> _ASSIGNMENT_
With both ends included, repeat exactly the lines of the entries below from the one containing "- **Comprehensive authentication" down to the one containing "- **Increased delay**", and no others.

> _RECORDS FOR THIS EXERCISE_
◇ ◇ ◇
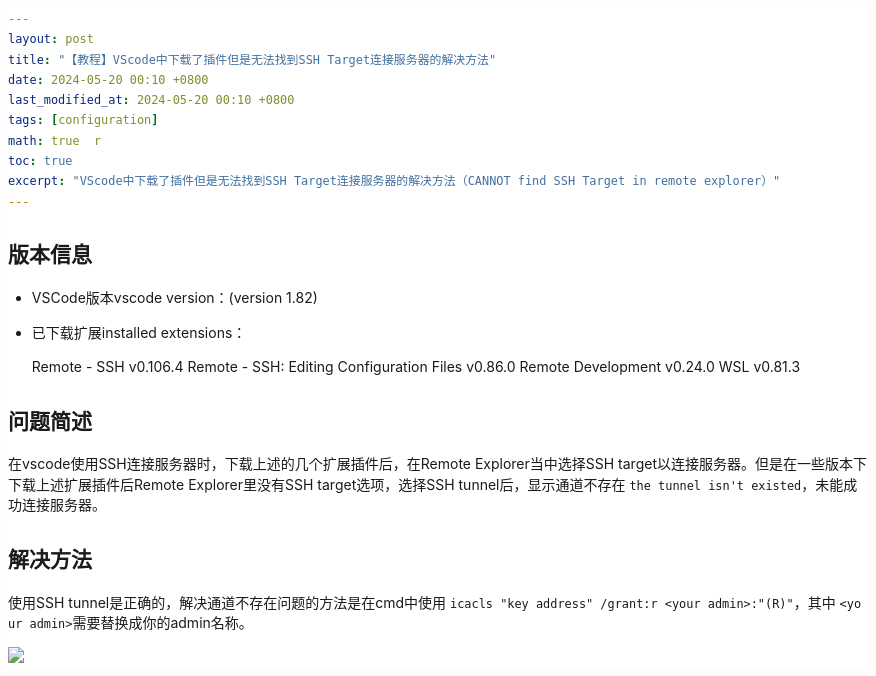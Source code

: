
```yaml
---
layout: post  
title: "【教程】VScode中下载了插件但是无法找到SSH Target连接服务器的解决方法"  
date: 2024-05-20 00:10 +0800  
last_modified_at: 2024-05-20 00:10 +0800  
tags: [configuration]  
math: true  r
toc: true  
excerpt: "VScode中下载了插件但是无法找到SSH Target连接服务器的解决方法（CANNOT find SSH Target in remote explorer）"
---
```

## 版本信息

+ VSCode版本vscode version：(version 1.82)
+ 已下载扩展installed extensions：

  Remote - SSH v0.106.4
  Remote - SSH: Editing Configuration Files v0.86.0
  Remote Development v0.24.0 WSL v0.81.3

## 问题简述

在vscode使用SSH连接服务器时，下载上述的几个扩展插件后，在Remote Explorer当中选择SSH target以连接服务器。但是在一些版本下下载上述扩展插件后Remote Explorer里没有SSH target选项，选择SSH tunnel后，显示通道不存在 `the tunnel isn't existed`，未能成功连接服务器。

## 解决方法

使用SSH tunnel是正确的，解决通道不存在问题的方法是在cmd中使用 `icacls "key address" /grant:r <your admin>:"(R)"`，其中 `<your admin>`需要替换成你的admin名称。

<img src="https://github.com/Sihan0229/Sihan0229.github.io/blob/master/assets/sshVScode.png?raw=true" width="100%">
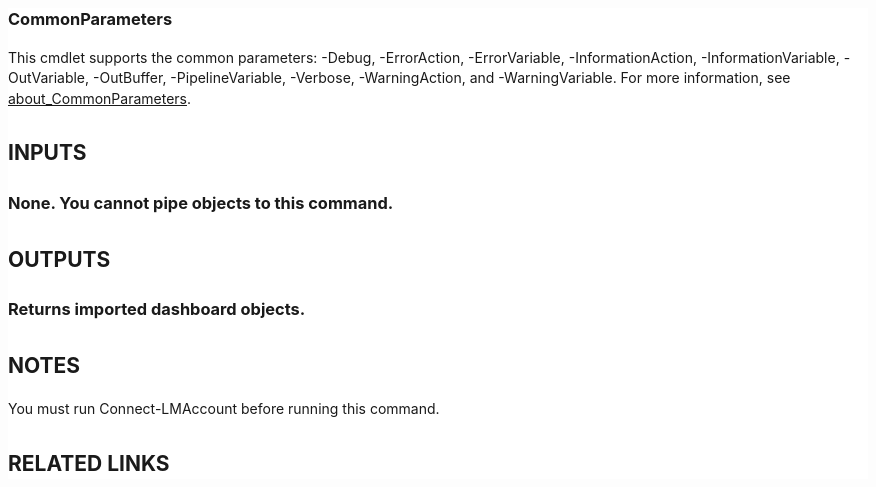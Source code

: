 ### CommonParameters
This cmdlet supports the common parameters: -Debug, -ErrorAction, -ErrorVariable, -InformationAction, -InformationVariable, -OutVariable, -OutBuffer, -PipelineVariable, -Verbose, -WarningAction, and -WarningVariable. For more information, see [about_CommonParameters](http://go.microsoft.com/fwlink/?LinkID=113216).

## INPUTS

### None. You cannot pipe objects to this command.
## OUTPUTS

### Returns imported dashboard objects.
## NOTES
You must run Connect-LMAccount before running this command.

## RELATED LINKS
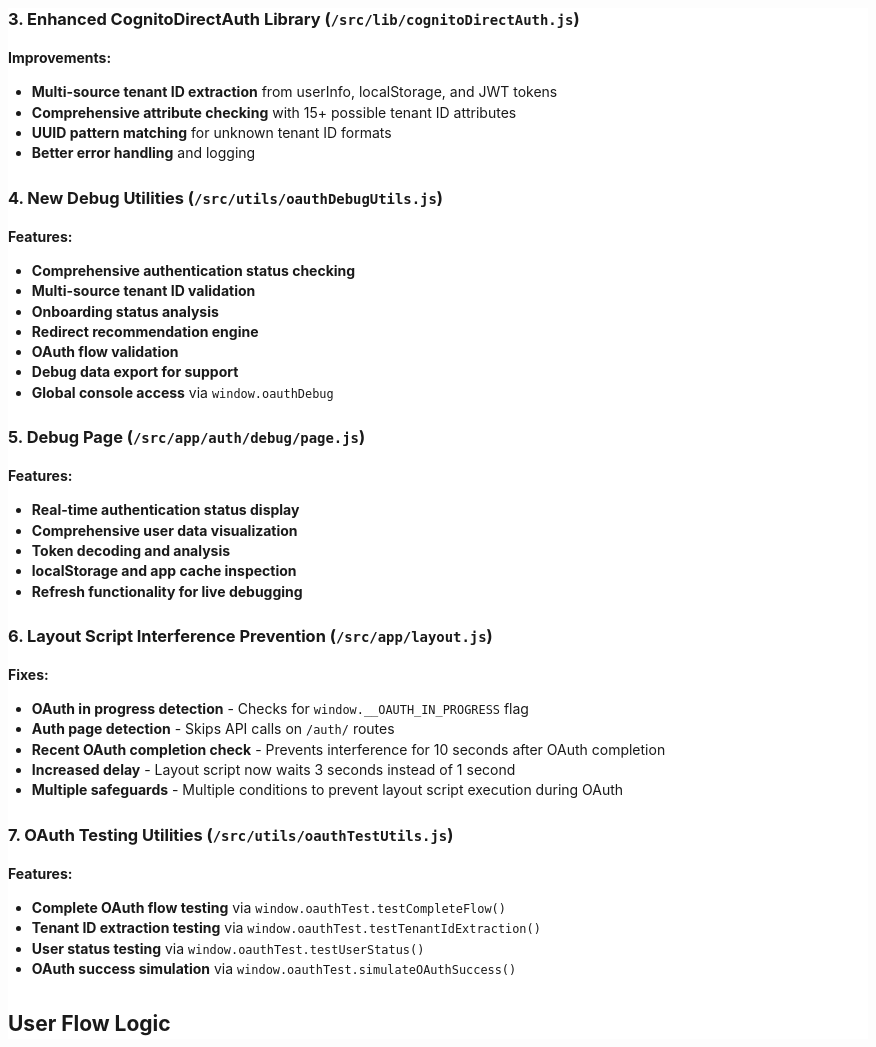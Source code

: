 ### 3. Enhanced CognitoDirectAuth Library (`/src/lib/cognitoDirectAuth.js`)

**Improvements:**
- **Multi-source tenant ID extraction** from userInfo, localStorage, and JWT tokens
- **Comprehensive attribute checking** with 15+ possible tenant ID attributes
- **UUID pattern matching** for unknown tenant ID formats
- **Better error handling** and logging

### 4. New Debug Utilities (`/src/utils/oauthDebugUtils.js`)

**Features:**
- **Comprehensive authentication status checking**
- **Multi-source tenant ID validation**
- **Onboarding status analysis**
- **Redirect recommendation engine**
- **OAuth flow validation**
- **Debug data export for support**
- **Global console access** via `window.oauthDebug`

### 5. Debug Page (`/src/app/auth/debug/page.js`)

**Features:**
- **Real-time authentication status display**
- **Comprehensive user data visualization**
- **Token decoding and analysis**
- **localStorage and app cache inspection**
- **Refresh functionality for live debugging**

### 6. Layout Script Interference Prevention (`/src/app/layout.js`)

**Fixes:**
- **OAuth in progress detection** - Checks for `window.__OAUTH_IN_PROGRESS` flag
- **Auth page detection** - Skips API calls on `/auth/` routes
- **Recent OAuth completion check** - Prevents interference for 10 seconds after OAuth completion
- **Increased delay** - Layout script now waits 3 seconds instead of 1 second
- **Multiple safeguards** - Multiple conditions to prevent layout script execution during OAuth

### 7. OAuth Testing Utilities (`/src/utils/oauthTestUtils.js`)

**Features:**
- **Complete OAuth flow testing** via `window.oauthTest.testCompleteFlow()`
- **Tenant ID extraction testing** via `window.oauthTest.testTenantIdExtraction()`
- **User status testing** via `window.oauthTest.testUserStatus()`
- **OAuth success simulation** via `window.oauthTest.simulateOAuthSuccess()`

## User Flow Logic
◇ ◇ ◇
> _RESPONSE AREA_
- **Comprehensive authentication status checking**
- **Multi-source tenant ID validation**
- **Onboarding status analysis**
- **Redirect recommendation engine**
- **OAuth flow validation**
- **Debug data export for support**
- **Global console access** via `window.oauthDebug`

### 5. Debug Page (`/src/app/auth/debug/page.js`)

**Features:**
- **Real-time authentication status display**
- **Comprehensive user data visualization**
- **Token decoding and analysis**
- **localStorage and app cache inspection**
- **Refresh functionality for live debugging**

### 6. Layout Script Interference Prevention (`/src/app/layout.js`)

**Fixes:**
- **OAuth in progress detection** - Checks for `window.__OAUTH_IN_PROGRESS` flag
- **Auth page detection** - Skips API calls on `/auth/` routes
- **Recent OAuth completion check** - Prevents interference for 10 seconds after OAuth completion
- **Increased delay** - Layout script now waits 3 seconds instead of 1 second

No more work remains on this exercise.